> [SOURCE INFORMATION]
+ + +

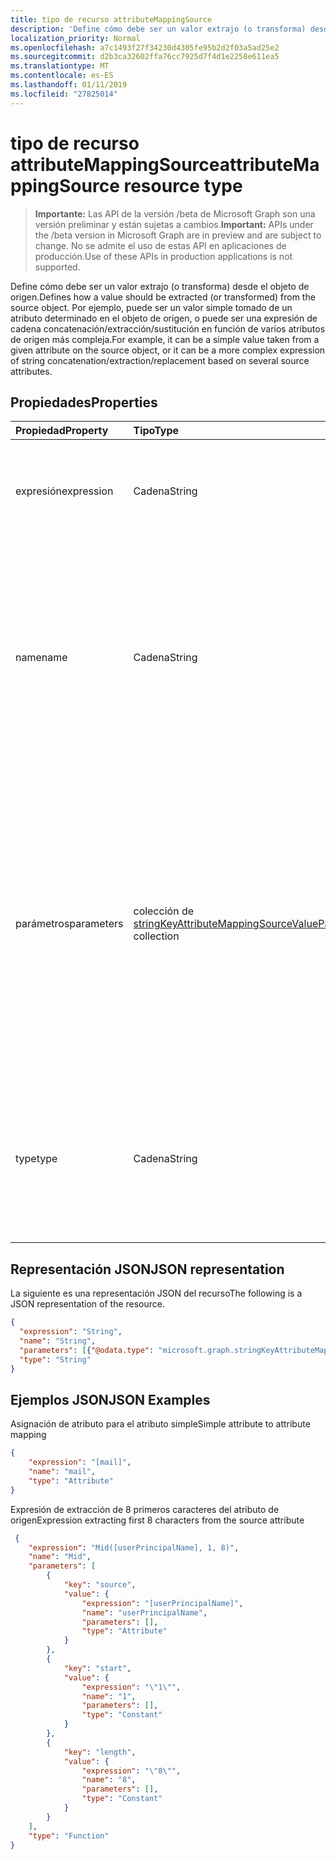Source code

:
 ```yaml
---
title: tipo de recurso attributeMappingSource
description: 'Define cómo debe ser un valor extrajo (o transforma) desde el objeto de origen. Por ejemplo, puede ser un valor simple tomado de un atributo determinado en el objeto de origen, o puede ser una expresión de cadena concatenación/extracción/sustitución en función de varios atributos de origen más compleja. '
localization_priority: Normal
ms.openlocfilehash: a7c1493f27f34230d4305fe95b2d2f03a5ad25e2
ms.sourcegitcommit: d2b3ca32602ffa76cc7925d7f4d1e2258e611ea5
ms.translationtype: MT
ms.contentlocale: es-ES
ms.lasthandoff: 01/11/2019
ms.locfileid: "27825014"
---
```

# <a name="attributemappingsource-resource-type"></a><span data-ttu-id="d2d4e-104">tipo de recurso attributeMappingSource</span><span class="sxs-lookup"><span data-stu-id="d2d4e-104">attributeMappingSource resource type</span></span>

> <span data-ttu-id="d2d4e-105">**Importante:** Las API de la versión /beta de Microsoft Graph son una versión preliminar y están sujetas a cambios.</span><span class="sxs-lookup"><span data-stu-id="d2d4e-105">**Important:** APIs under the /beta version in Microsoft Graph are in preview and are subject to change.</span></span> <span data-ttu-id="d2d4e-106">No se admite el uso de estas API en aplicaciones de producción.</span><span class="sxs-lookup"><span data-stu-id="d2d4e-106">Use of these APIs in production applications is not supported.</span></span>

<span data-ttu-id="d2d4e-107">Define cómo debe ser un valor extrajo (o transforma) desde el objeto de origen.</span><span class="sxs-lookup"><span data-stu-id="d2d4e-107">Defines how a value should be extracted (or transformed) from the source object.</span></span> <span data-ttu-id="d2d4e-108">Por ejemplo, puede ser un valor simple tomado de un atributo determinado en el objeto de origen, o puede ser una expresión de cadena concatenación/extracción/sustitución en función de varios atributos de origen más compleja.</span><span class="sxs-lookup"><span data-stu-id="d2d4e-108">For example, it can be a simple value taken from a given attribute on the source object, or it can be a more complex expression of string concatenation/extraction/replacement based on several source attributes.</span></span> 

## <a name="properties"></a><span data-ttu-id="d2d4e-109">Propiedades</span><span class="sxs-lookup"><span data-stu-id="d2d4e-109">Properties</span></span>

| <span data-ttu-id="d2d4e-110">Propiedad</span><span class="sxs-lookup"><span data-stu-id="d2d4e-110">Property</span></span>              | <span data-ttu-id="d2d4e-111">Tipo</span><span class="sxs-lookup"><span data-stu-id="d2d4e-111">Type</span></span>                      | <span data-ttu-id="d2d4e-112">Description</span><span class="sxs-lookup"><span data-stu-id="d2d4e-112">Description</span></span>               |
|:----------------------|:--------------------------|:--------------------------|
|<span data-ttu-id="d2d4e-113">expresión</span><span class="sxs-lookup"><span data-stu-id="d2d4e-113">expression</span></span>             |<span data-ttu-id="d2d4e-114">Cadena</span><span class="sxs-lookup"><span data-stu-id="d2d4e-114">String</span></span>                     |<span data-ttu-id="d2d4e-115">Representación de la expresión equivalente de este objeto **attributeMappingSource** .</span><span class="sxs-lookup"><span data-stu-id="d2d4e-115">Equivalent expression representation of this **attributeMappingSource** object.</span></span>|
|<span data-ttu-id="d2d4e-116">name</span><span class="sxs-lookup"><span data-stu-id="d2d4e-116">name</span></span>                   |<span data-ttu-id="d2d4e-117">Cadena</span><span class="sxs-lookup"><span data-stu-id="d2d4e-117">String</span></span>                     |<span data-ttu-id="d2d4e-118">Parámetro nombre de origen de la asignación.</span><span class="sxs-lookup"><span data-stu-id="d2d4e-118">Name parameter of the mapping source.</span></span> <span data-ttu-id="d2d4e-119">Según el valor de la propiedad **type** , esto puede ser el nombre de la función, el nombre del atributo de origen, o un valor constante que se va a utilizar.</span><span class="sxs-lookup"><span data-stu-id="d2d4e-119">Depending on the **type** property value, this can be the name of the function, the name of the source attribute, or a constant value to be used.</span></span> |
|<span data-ttu-id="d2d4e-120">parámetros</span><span class="sxs-lookup"><span data-stu-id="d2d4e-120">parameters</span></span>             |<span data-ttu-id="d2d4e-121">colección de [stringKeyAttributeMappingSourceValuePair](synchronization-stringkeyattributemappingsourcevaluepair.md)</span><span class="sxs-lookup"><span data-stu-id="d2d4e-121">[stringKeyAttributeMappingSourceValuePair](synchronization-stringkeyattributemappingsourcevaluepair.md) collection</span></span> | <span data-ttu-id="d2d4e-122">Si este objeto representa una función, enumera los parámetros de la función.</span><span class="sxs-lookup"><span data-stu-id="d2d4e-122">If this object represents a function, lists function parameters.</span></span> <span data-ttu-id="d2d4e-123">Parámetros constan de objetos de **attributeMappingSource** ellos mismos, lo que permite para expresiones complejas.</span><span class="sxs-lookup"><span data-stu-id="d2d4e-123">Parameters consist of **attributeMappingSource** objects themselves, allowing for complex expressions.</span></span> <span data-ttu-id="d2d4e-124">Si no es del **tipo** `Function`, esta propiedad será null o vacío matriz.</span><span class="sxs-lookup"><span data-stu-id="d2d4e-124">If **type** is not `Function`, this property will be null/empty array.</span></span> |
|<span data-ttu-id="d2d4e-125">type</span><span class="sxs-lookup"><span data-stu-id="d2d4e-125">type</span></span>                   | <span data-ttu-id="d2d4e-126">Cadena</span><span class="sxs-lookup"><span data-stu-id="d2d4e-126">String</span></span>                    |<span data-ttu-id="d2d4e-127">El tipo de este origen de asignación de atributo.</span><span class="sxs-lookup"><span data-stu-id="d2d4e-127">The type of this attribute mapping source.</span></span> <span data-ttu-id="d2d4e-128">Los valores posibles son: `Attribute`, `Constant` y `Function`.</span><span class="sxs-lookup"><span data-stu-id="d2d4e-128">Possible values are: `Attribute`, `Constant`, `Function`.</span></span> <span data-ttu-id="d2d4e-129">El valor predeterminado es `Attribute`.</span><span class="sxs-lookup"><span data-stu-id="d2d4e-129">Default is `Attribute`.</span></span>| 

## <a name="json-representation"></a><span data-ttu-id="d2d4e-130">Representación JSON</span><span class="sxs-lookup"><span data-stu-id="d2d4e-130">JSON representation</span></span>

<span data-ttu-id="d2d4e-131">La siguiente es una representación JSON del recurso</span><span class="sxs-lookup"><span data-stu-id="d2d4e-131">The following is a JSON representation of the resource.</span></span>

<!-- {
  "blockType": "resource",
  "optionalProperties": [

  ],
  "@odata.type": "microsoft.graph.attributeMappingSource"
}-->

```json
{
  "expression": "String",
  "name": "String",
  "parameters": [{"@odata.type": "microsoft.graph.stringKeyAttributeMappingSourceValuePair"}],
  "type": "String"
}
```

## <a name="json-examples"></a><span data-ttu-id="d2d4e-132">Ejemplos JSON</span><span class="sxs-lookup"><span data-stu-id="d2d4e-132">JSON Examples</span></span>

<span data-ttu-id="d2d4e-133">Asignación de atributo para el atributo simple</span><span class="sxs-lookup"><span data-stu-id="d2d4e-133">Simple attribute to attribute mapping</span></span>

<!-- {
  "blockType": "resource",
  "optionalProperties": [

  ],
  "@odata.type": "microsoft.graph.attributeMappingSource"
}-->

```json
{
    "expression": "[mail]",
    "name": "mail",
    "type": "Attribute"
}
```

<span data-ttu-id="d2d4e-134">Expresión de extracción de 8 primeros caracteres del atributo de origen</span><span class="sxs-lookup"><span data-stu-id="d2d4e-134">Expression extracting first 8 characters from the source attribute</span></span>

<!-- {
  "blockType": "resource",
  "optionalProperties": [

  ],
  "@odata.type": "microsoft.graph.attributeMappingSource"
}-->

```json
 {
    "expression": "Mid([userPrincipalName], 1, 8)",
    "name": "Mid",
    "parameters": [
        {
            "key": "source",
            "value": {
                "expression": "[userPrincipalName]",
                "name": "userPrincipalName",
                "parameters": [],
                "type": "Attribute"
            }
        },
        {
            "key": "start",
            "value": {
                "expression": "\"1\"",
                "name": "1",
                "parameters": [],
                "type": "Constant"
            }
        },
        {
            "key": "length",
            "value": {
                "expression": "\"8\"",
                "name": "8",
                "parameters": [],
                "type": "Constant"
            }
        }
    ],
    "type": "Function"
}
```

<!-- uuid: 8fcb5dbc-d5aa-4681-8e31-b001d5168d79
2015-10-25 14:57:30 UTC -->
<!-- {
  "type": "#page.annotation",
  "description": "attributeMappingSource resource",
  "keywords": "",
  "section": "documentation",
  "tocPath": ""
}-->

+ + +

> [AIM OF THE TASK] Starting with the first line of the data, transcribe every line exactly through the one containing "is not supported.</span></span>". No pictures go in.

> [SOLUTION TO THIS EXERCISE]
Source code

:
 ```yaml
---
title: tipo de recurso attributeMappingSource
description: 'Define cómo debe ser un valor extrajo (o transforma) desde el objeto de origen. Por ejemplo, puede ser un valor simple tomado de un atributo determinado en el objeto de origen, o puede ser una expresión de cadena concatenación/extracción/sustitución en función de varios atributos de origen más compleja. '
localization_priority: Normal
ms.openlocfilehash: a7c1493f27f34230d4305fe95b2d2f03a5ad25e2
ms.sourcegitcommit: d2b3ca32602ffa76cc7925d7f4d1e2258e611ea5
ms.translationtype: MT
ms.contentlocale: es-ES
ms.lasthandoff: 01/11/2019
ms.locfileid: "27825014"
---
```

# <a name="attributemappingsource-resource-type"></a><span data-ttu-id="d2d4e-104">tipo de recurso attributeMappingSource</span><span class="sxs-lookup"><span data-stu-id="d2d4e-104">attributeMappingSource resource type</span></span>

> <span data-ttu-id="d2d4e-105">**Importante:** Las API de la versión /beta de Microsoft Graph son una versión preliminar y están sujetas a cambios.</span><span class="sxs-lookup"><span data-stu-id="d2d4e-105">**Important:** APIs under the /beta version in Microsoft Graph are in preview and are subject to change.</span></span> <span data-ttu-id="d2d4e-106">No se admite el uso de estas API en aplicaciones de producción.</span><span class="sxs-lookup"><span data-stu-id="d2d4e-106">Use of these APIs in production applications is not supported.</span></span>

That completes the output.